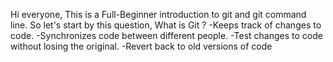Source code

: Hi everyone, This is a Full-Beginner introduction to git and git command line.
So let's start by this question,
What is Git ?
-Keeps track of changes to code.
-Synchronizes code between different people.
-Test changes to code without losing the original.
-Revert back to old versions of code
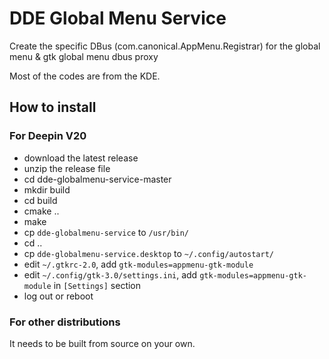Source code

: # DDE Global Menu Service

Create the specific DBus (com.canonical.AppMenu.Registrar) for the global menu & gtk global menu dbus proxy

Most of the codes are from the KDE.

## How to install

### For Deepin V20

* download the latest release
* unzip the release file
* cd dde-globalmenu-service-master
* mkdir build
* cd build
* cmake ..
* make
* cp `dde-globalmenu-service` to `/usr/bin/`
* cd ..
* cp `dde-globalmenu-service.desktop` to `~/.config/autostart/`
* edit `~/.gtkrc-2.0`, add `gtk-modules=appmenu-gtk-module`
* edit `~/.config/gtk-3.0/settings.ini`, add `gtk-modules=appmenu-gtk-module` in `[Settings]` section
* log out or reboot 

### For other distributions

It needs to be built from source on your own.
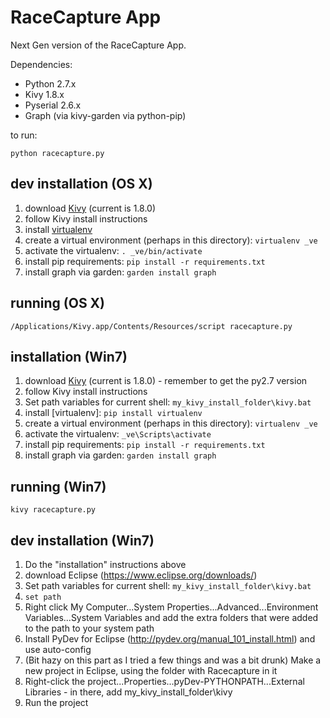 RaceCapture App
===============

Next Gen version of the RaceCapture App.

Dependencies:
* Python 2.7.x
* Kivy 1.8.x
* Pyserial 2.6.x
* Graph (via kivy-garden via python-pip)

to run:

    python racecapture.py

## dev installation (OS X)

1. download [Kivy](http://kivy.org/#download) (current is 1.8.0) 
2. follow Kivy install instructions
3. install [virtualenv](http://www.virtualenv.org)
4. create a virtual environment (perhaps in this directory): `virtualenv _ve`
5. activate the virtualenv: `. _ve/bin/activate`
6. install pip requirements: `pip install -r requirements.txt`
7. install graph via garden: `garden install graph`

## running (OS X)

    /Applications/Kivy.app/Contents/Resources/script racecapture.py

## installation (Win7)

1. download [Kivy](http://kivy.org/#download) (current is 1.8.0) - remember to get the py2.7 version
2. follow Kivy install instructions
3. Set path variables for current shell: `my_kivy_install_folder\kivy.bat`
4. install [virtualenv]: `pip install virtualenv`
5. create a virtual environment (perhaps in this directory): `virtualenv _ve`
6. activate the virtualenv: `_ve\Scripts\activate`
7. install pip requirements: `pip install -r requirements.txt`
8. install graph via garden: `garden install graph`

## running (Win7)

    kivy racecapture.py
		
## dev installation (Win7)

1. Do the "installation" instructions above
2. download Eclipse (https://www.eclipse.org/downloads/)
3. Set path variables for current shell: `my_kivy_install_folder\kivy.bat`
4. `set path`
5. Right click My Computer...System Properties...Advanced...Environment Variables...System Variables and add the extra folders that were added to the path to your system path
6. Install PyDev for Eclipse (http://pydev.org/manual_101_install.html) and use auto-config
7. (Bit hazy on this part as I tried a few things and was a bit drunk) Make a new project in Eclipse, using the folder with Racecapture in it
8. Right-click the project...Properties...pyDev-PYTHONPATH...External Libraries - in there, add my_kivy_install_folder\kivy
9. Run the project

════

§ Your instructions: Only lines holding the word "Right" are wanted; copy each one from the listing.

§ Written response:
5. Right click My Computer...System Properties...Advanced...Environment Variables...System Variables and add the extra folders that were added to the path to your system path
8. Right-click the project...Properties...pyDev-PYTHONPATH...External Libraries - in there, add my_kivy_install_folder\kivy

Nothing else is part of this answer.